Finding where to start in the game was probably our biggest challenge, with lots of potential puzzles on offer. Once we got going, though, we didn’t seem to lose momentum until our time in the room was up. A room that we’d originally assumed was broadly linear quickly turned out to be quite parallelisable and, with bonus paths on offer, there was plenty to keep us occupied in the game. The downside of that, partly because of the puzzle structure and partly because of the layout of the room, is that larger groups may find that some team members miss out on significant parts of the game – literally not seeing a series of puzzles until after they’ve been completed.
Their first game was famous for the intricate and beautiful mechanisms in their puzzles. I was guilty of assuming this one would be more of the same, but they’ve built on that foundation (don’t worry – it’s still there!) by adding some impressive electronics, not to mention a more elaborate set design, all of which has allowed them to have a really good breadth of challenges. Whatever your skills and preference, I think you’ll find something you like here, although there are also a couple of puzzles that I think will frustrate a small percentage of players. The good news is that they’re on the bonus tracks, so they won’t stop you escaping the room.

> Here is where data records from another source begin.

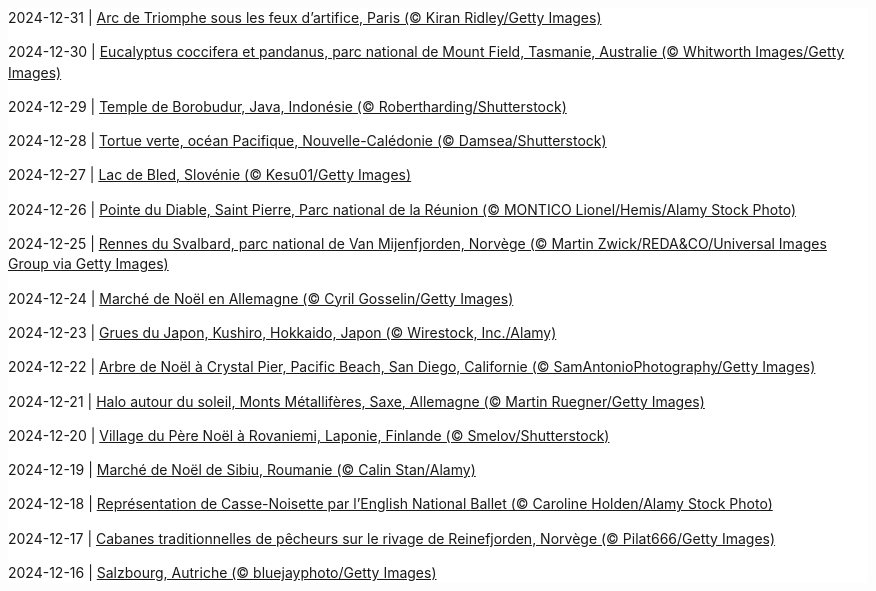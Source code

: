 2024-12-31 | [Arc de Triomphe sous les feux d’artifice, Paris (© Kiran Ridley/Getty Images)](https://www.bing.com/th?id=OHR.ParisNewYearEve_FR-FR3084713180_UHD.jpg&rf=LaDigue_UHD.jpg&pid=hp&w=3840&h=2160&rs=1&c=4) 

2024-12-30 | [Eucalyptus coccifera et pandanus, parc national de Mount Field, Tasmanie, Australie (© Whitworth Images/Getty Images)](https://www.bing.com/th?id=OHR.MountFieldNP_FR-FR0048358623_UHD.jpg&rf=LaDigue_UHD.jpg&pid=hp&w=3840&h=2160&rs=1&c=4) 

2024-12-29 | [Temple de Borobudur, Java, Indonésie (© Robertharding/Shutterstock)](https://www.bing.com/th?id=OHR.BorobudurBells_FR-FR9771454901_UHD.jpg&rf=LaDigue_UHD.jpg&pid=hp&w=3840&h=2160&rs=1&c=4) 

2024-12-28 | [Tortue verte, océan Pacifique, Nouvelle-Calédonie (© Damsea/Shutterstock)](https://www.bing.com/th?id=OHR.CoralTurtle_FR-FR9548465819_UHD.jpg&rf=LaDigue_UHD.jpg&pid=hp&w=3840&h=2160&rs=1&c=4) 

2024-12-27 | [Lac de Bled, Slovénie (© Kesu01/Getty Images)](https://www.bing.com/th?id=OHR.LakeBledSnow_FR-FR5167708906_UHD.jpg&rf=LaDigue_UHD.jpg&pid=hp&w=3840&h=2160&rs=1&c=4) 

2024-12-26 | [Pointe du Diable, Saint Pierre, Parc national de la Réunion (© MONTICO Lionel/Hemis/Alamy Stock Photo)](https://www.bing.com/th?id=OHR.PointeDiable_FR-FR3649413809_UHD.jpg&rf=LaDigue_UHD.jpg&pid=hp&w=3840&h=2160&rs=1&c=4) 

2024-12-25 | [Rennes du Svalbard, parc national de Van Mijenfjorden, Norvège (© Martin Zwick/REDA&CO/Universal Images Group via Getty Images)](https://www.bing.com/th?id=OHR.ReindeerTrio_FR-FR3852495223_UHD.jpg&rf=LaDigue_UHD.jpg&pid=hp&w=3840&h=2160&rs=1&c=4) 

2024-12-24 | [Marché de Noël en Allemagne (© Cyril Gosselin/Getty Images)](https://www.bing.com/th?id=OHR.SantaSnowglobe_FR-FR4108706539_UHD.jpg&rf=LaDigue_UHD.jpg&pid=hp&w=3840&h=2160&rs=1&c=4) 

2024-12-23 | [Grues du Japon, Kushiro, Hokkaido, Japon (© Wirestock, Inc./Alamy)](https://www.bing.com/th?id=OHR.FestivusCranes_FR-FR4485267796_UHD.jpg&rf=LaDigue_UHD.jpg&pid=hp&w=3840&h=2160&rs=1&c=4) 

2024-12-22 | [Arbre de Noël à Crystal Pier, Pacific Beach, San Diego, Californie (© SamAntonioPhotography/Getty Images)](https://www.bing.com/th?id=OHR.CrystalPier_FR-FR4694395729_UHD.jpg&rf=LaDigue_UHD.jpg&pid=hp&w=3840&h=2160&rs=1&c=4) 

2024-12-21 | [Halo autour du soleil, Monts Métallifères, Saxe, Allemagne (© Martin Ruegner/Getty Images)](https://www.bing.com/th?id=OHR.SolsticeHalo_FR-FR4955312327_UHD.jpg&rf=LaDigue_UHD.jpg&pid=hp&w=3840&h=2160&rs=1&c=4) 

2024-12-20 | [Village du Père Noël à Rovaniemi, Laponie, Finlande (© Smelov/Shutterstock)](https://www.bing.com/th?id=OHR.SantaClausVillage_FR-FR1605218480_UHD.jpg&rf=LaDigue_UHD.jpg&pid=hp&w=3840&h=2160&rs=1&c=4) 

2024-12-19 | [Marché de Noël de Sibiu, Roumanie  (© Calin Stan/Alamy)](https://www.bing.com/th?id=OHR.SibiuRomania_FR-FR5904755818_UHD.jpg&rf=LaDigue_UHD.jpg&pid=hp&w=3840&h=2160&rs=1&c=4) 

2024-12-18 | [Représentation de Casse-Noisette par l’English National Ballet (© Caroline Holden/Alamy Stock Photo)](https://www.bing.com/th?id=OHR.NutcrackerBallet_FR-FR0747265079_UHD.jpg&rf=LaDigue_UHD.jpg&pid=hp&w=3840&h=2160&rs=1&c=4) 

2024-12-17 | [Cabanes traditionnelles de pêcheurs sur le rivage de Reinefjorden, Norvège (© Pilat666/Getty Images)](https://www.bing.com/th?id=OHR.ReinefjordenNorway_FR-FR9231276610_UHD.jpg&rf=LaDigue_UHD.jpg&pid=hp&w=3840&h=2160&rs=1&c=4) 

2024-12-16 | [Salzbourg, Autriche (© bluejayphoto/Getty Images)](https://www.bing.com/th?id=OHR.SalzburgSnow_FR-FR2498324626_UHD.jpg&rf=LaDigue_UHD.jpg&pid=hp&w=3840&h=2160&rs=1&c=4)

The story’s a little more elaborate than you might imagine for a game set in a mine, and I love how they’ve subtly built on that throughout the experience. The timing mechanism, the puzzles you solve to reach your main goal and the bonus puzzles all help towards building the immersion. This is the sort of game that I love talking to the owners about afterwards, because there are plenty of small details that are easy to miss in your rush to finish the puzzles.
Because of the bonus structure, this game doesn’t have a finale in quite the same way as a typical experience. If you’re an enthusiast, you’re likely to make your escape well before the sixty minutes are up and then be working on the bonus puzzles as the seconds tick down. For us, that worked well – we came to the end of a bonus puzzle just as the time was about to finish, which gave us an adrenaline-fuelled finale. For other teams, I can imagine them running out of time halfway through a challenge. We were allowed back into the room to finish the one challenge we had outstanding, but I’m not sure if that’s standard and, if not, some teams may feel frustrated at unfinished puzzles that they’ve had to abandon.
Our team of two completed three out of the four bonus challenges. We’d gone a little too gently through the rest of the experience and ran out of road for that final bonus.
Sub Terra is a fantastic game bringing together great puzzles, impressive engineering, a beautiful set and an interesting storyline. It’s a game that’s well worth travelling to Swindon for and, if you haven’t already played their first experience (Professor Dunstan and the Search for the Ancient Statuette), you should head down there and play both of them as soon as you can.
We played as a pair, and I fully expect experienced enthusiasts to complete the game, without clues, with that team size, but you will need to be focused. If you want a more relaxed experience, then I’d recommend taking along three or even four. Go much beyond that, and be warned that there are parts of the game where you may find things a little crowded (although the bonus puzzles mean you’ll likely never feel bored!)